Plain-text document sources
○ ○ ○ ○ ○ ○ ○
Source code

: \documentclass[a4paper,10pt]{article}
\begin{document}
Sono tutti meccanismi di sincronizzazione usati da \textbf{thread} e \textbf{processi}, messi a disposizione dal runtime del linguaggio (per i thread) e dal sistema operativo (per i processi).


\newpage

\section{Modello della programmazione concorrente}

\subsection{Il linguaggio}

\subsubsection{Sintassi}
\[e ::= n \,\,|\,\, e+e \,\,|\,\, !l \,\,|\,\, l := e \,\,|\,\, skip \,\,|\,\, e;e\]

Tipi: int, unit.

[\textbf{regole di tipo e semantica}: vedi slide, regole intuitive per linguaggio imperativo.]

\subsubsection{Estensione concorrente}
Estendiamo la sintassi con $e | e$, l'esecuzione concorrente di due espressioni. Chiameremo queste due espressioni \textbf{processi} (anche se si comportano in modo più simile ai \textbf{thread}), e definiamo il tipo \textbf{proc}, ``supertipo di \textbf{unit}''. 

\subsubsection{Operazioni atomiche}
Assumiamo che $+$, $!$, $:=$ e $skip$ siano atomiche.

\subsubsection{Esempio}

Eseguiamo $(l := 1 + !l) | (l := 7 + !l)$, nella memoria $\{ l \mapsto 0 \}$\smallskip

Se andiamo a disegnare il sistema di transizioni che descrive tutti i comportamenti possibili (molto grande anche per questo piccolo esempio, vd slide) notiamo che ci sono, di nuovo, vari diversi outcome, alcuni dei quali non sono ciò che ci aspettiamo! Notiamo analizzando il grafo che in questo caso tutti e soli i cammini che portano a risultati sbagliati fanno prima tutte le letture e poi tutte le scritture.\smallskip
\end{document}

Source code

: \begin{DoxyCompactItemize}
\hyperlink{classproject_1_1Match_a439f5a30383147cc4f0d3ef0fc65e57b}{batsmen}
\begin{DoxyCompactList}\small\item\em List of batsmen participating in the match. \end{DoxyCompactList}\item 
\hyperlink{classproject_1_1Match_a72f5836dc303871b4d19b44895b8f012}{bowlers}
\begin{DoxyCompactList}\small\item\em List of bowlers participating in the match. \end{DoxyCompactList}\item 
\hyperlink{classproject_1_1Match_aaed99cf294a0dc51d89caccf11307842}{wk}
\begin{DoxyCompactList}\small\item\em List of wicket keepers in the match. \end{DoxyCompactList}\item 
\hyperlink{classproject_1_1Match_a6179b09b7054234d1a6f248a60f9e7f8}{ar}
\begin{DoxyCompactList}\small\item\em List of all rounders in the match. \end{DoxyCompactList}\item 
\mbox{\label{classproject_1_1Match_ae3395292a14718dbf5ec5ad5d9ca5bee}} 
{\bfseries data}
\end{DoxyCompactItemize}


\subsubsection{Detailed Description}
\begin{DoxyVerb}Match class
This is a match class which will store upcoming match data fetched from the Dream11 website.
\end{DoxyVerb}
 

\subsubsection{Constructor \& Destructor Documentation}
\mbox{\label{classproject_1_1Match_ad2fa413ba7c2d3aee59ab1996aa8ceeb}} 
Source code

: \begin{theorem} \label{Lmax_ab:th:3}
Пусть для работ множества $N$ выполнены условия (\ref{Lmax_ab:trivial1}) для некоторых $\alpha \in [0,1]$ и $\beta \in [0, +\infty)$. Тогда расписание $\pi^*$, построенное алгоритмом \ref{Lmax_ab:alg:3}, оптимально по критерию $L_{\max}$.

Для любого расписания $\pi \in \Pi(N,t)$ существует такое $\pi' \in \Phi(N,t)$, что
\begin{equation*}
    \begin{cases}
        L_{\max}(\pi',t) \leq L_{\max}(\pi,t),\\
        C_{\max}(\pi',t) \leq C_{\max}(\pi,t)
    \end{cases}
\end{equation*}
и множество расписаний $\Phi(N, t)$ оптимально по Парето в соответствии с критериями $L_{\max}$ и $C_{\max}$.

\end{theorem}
○ ○ ○ ○ ○ ○ ○
*HOW TO COMPLETE THIS TASK*:
For this exercise, please copy exactly the lines from the one holding "List of all" through the end of the records, the first and last included.

*PROBLEM SOLUTION*:
\begin{DoxyCompactList}\small\item\em List of all rounders in the match. \end{DoxyCompactList}\item 
\mbox{\label{classproject_1_1Match_ae3395292a14718dbf5ec5ad5d9ca5bee}} 
{\bfseries data}
\end{DoxyCompactItemize}


\subsubsection{Detailed Description}
\begin{DoxyVerb}Match class
This is a match class which will store upcoming match data fetched from the Dream11 website.
\end{DoxyVerb}
 

\subsubsection{Constructor \& Destructor Documentation}
\mbox{\label{classproject_1_1Match_ad2fa413ba7c2d3aee59ab1996aa8ceeb}} 
Source code

: \begin{theorem} \label{Lmax_ab:th:3}
Пусть для работ множества $N$ выполнены условия (\ref{Lmax_ab:trivial1}) для некоторых $\alpha \in [0,1]$ и $\beta \in [0, +\infty)$. Тогда расписание $\pi^*$, построенное алгоритмом \ref{Lmax_ab:alg:3}, оптимально по критерию $L_{\max}$.

Для любого расписания $\pi \in \Pi(N,t)$ существует такое $\pi' \in \Phi(N,t)$, что
\begin{equation*}
    \begin{cases}
        L_{\max}(\pi',t) \leq L_{\max}(\pi,t),\\
        C_{\max}(\pi',t) \leq C_{\max}(\pi,t)
    \end{cases}
\end{equation*}
и множество расписаний $\Phi(N, t)$ оптимально по Парето в соответствии с критериями $L_{\max}$ и $C_{\max}$.

\end{theorem}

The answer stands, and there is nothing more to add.